Hive
Apache Hive is a data warehouse system built on top of Hadoop that provides a SQL-like query language (HiveQL) to analyze and manage large datasets stored in HDFS or compatible storage systems. It simplifies big data processing by allowing users to write queries instead of complex MapReduce programs.
Prerequisites
The following prerequisites must be met to create and test a successful connection.
- The Hive server must be accessible from iceDQ server.
- Valid credentials to access the database.
- Hive Cloudera JDBC version 4 or above.
Authentication Mechanisms
The following authentication mechanisms are supported.
- Username & Password
- Kerberos
- Kerberos Ticket Cache
Connection Properties
Username and Password Authentication
Use the following properties to create a valid connection. Properties marked with an asterisk (*) are required.
Name | Description | Example Values |
---|---|---|
Connection Name * | A unique name that identifies the connection. | Hive_UAT_conn |
Driver * | Driver used to establish the connection. One driver is available by default. | Cloudera Hive Native JDBC |
Custom JDBC URL | Standardized string used to define the connection details. Use this format supported by the driver: jdbc:hive2://[host]:[port]/[database] | jdbc:hive2://hive2.acme.com:10000/acme_db |
Use SSL | Enables encrypted communication between iceDQ and Hive. Refer to the SSL section below for setup instructions. | true/false |
Host * | IP address or hostname of the Hive server. | hive2.acme.com |
Port * | Port on which the Hive server listens. Default is 10000. | 10000 |
Database * | Name of the Hive database. | acme_db |
Type * | The connection type, either System Connection or User Connection. Refer to Connections for more details. | System or User |
Username * | Hive login username with necessary privileges. | john_doe |
Password * | Password associated with the specified username. | Admin@123 |
Kerberos Authentication
Use the following properties to create a valid connection. Properties marked with an asterisk (*) are required.

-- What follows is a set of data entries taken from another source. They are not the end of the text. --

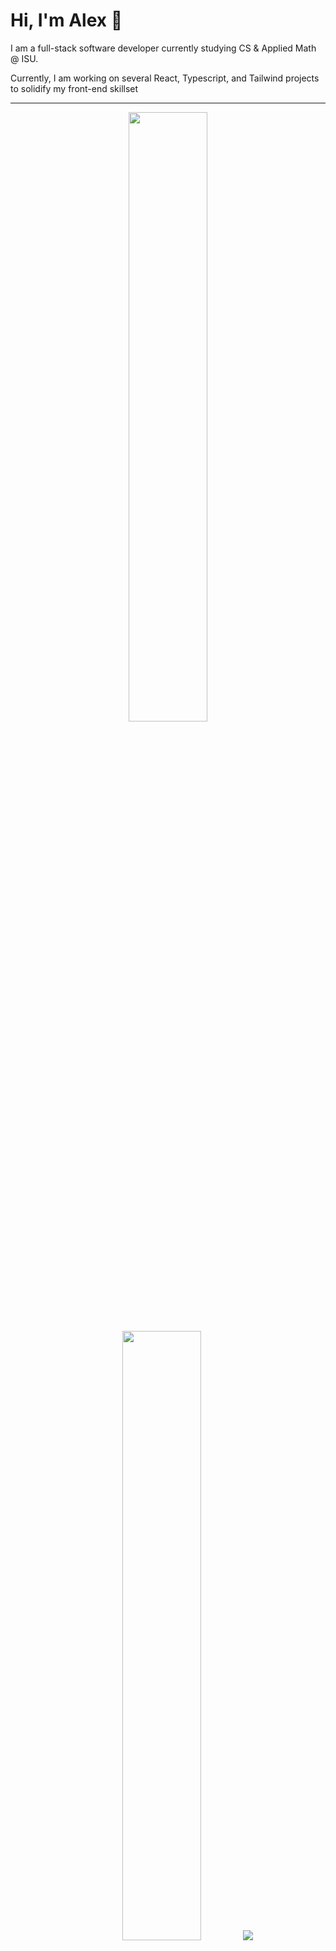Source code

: <h1>Hi, I'm Alex 👋</h1>
<p>I am a full-stack software developer currently studying CS & Applied Math @ ISU.</p>
<p>Currently, I am working on several React, Typescript, and Tailwind projects to solidify my front-end skillset</p>

<hr/>
<p align="center">
  <img height="50%" width="auto" src ="https://github-readme-stats.vercel.app/api?username=alex-yng&show_icons=true&count_private=true&theme=darcula&hide_border=true&hide=issues,contribs&bg_color=00000000">
  <img height="50%" width="auto" src ="https://github-readme-stats.vercel.app/api/top-langs/?username=alex-yng&layout=compact&hide_border=true&theme=darcula&bg_color=00000000&langs_count=6&hide=jupyter%20notebook,tex,css,php&exclude_repo=Pacman-AI">
  <img src ="https://github-readme-streak-stats.herokuapp.com?user=alex-yng&theme=darcula&hide_border=true&background=FFFFFF00">
</p>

Name | Description | Example Values |
---|---|---|
Connection Name * | A unique name that identifies the connection. | Hive_UAT_conn |
Driver * | Driver used to establish the connection. By default, one driver is available. | Cloudera Hive Native JDBC |
Custom JDBC URL | Standardized string used to define the connection details. Use this format supported by the driver: jdbc:hive2://[host]:[port]/[database] | jdbc:hive2://hive2.acme.com:10000/acme_db |
Kerberos Config * | Path to the Kerberos configuration file (typically krb5.conf ). | User needs to upload the config file. |
Use SSL | Enables encrypted communication between iceDQ and Hive. Refer to the SSL section below for setup instructions. | true/false |
Service Principal | The unique Kerberos identity of the Hive service (format: service/host@REALM ). Used to request service tickets. | [email protected] |
Host * | IP address or hostname of the Hive server. | hive2.acme.com |
Port * | Port on which the HiveServer2 service listens. Default is 10000. | 10000 |
Database * | Name of the Hive database to connect to. | acme_db |
Type * | The connection type, either System Connection or User Connection. Refer to Connections for more details. | System or User |
User Principal * | Kerberos principal name of the user (e.g., user@REALM). | [email protected] |
User Keytab * | Path to the keytab file containing encrypted credentials for the user principal. | User needs to upload the Keytab file. |
Kerberos Ticket Cache Authentication
Use the following properties to create a valid connection. Properties marked with an asterisk (*) are required.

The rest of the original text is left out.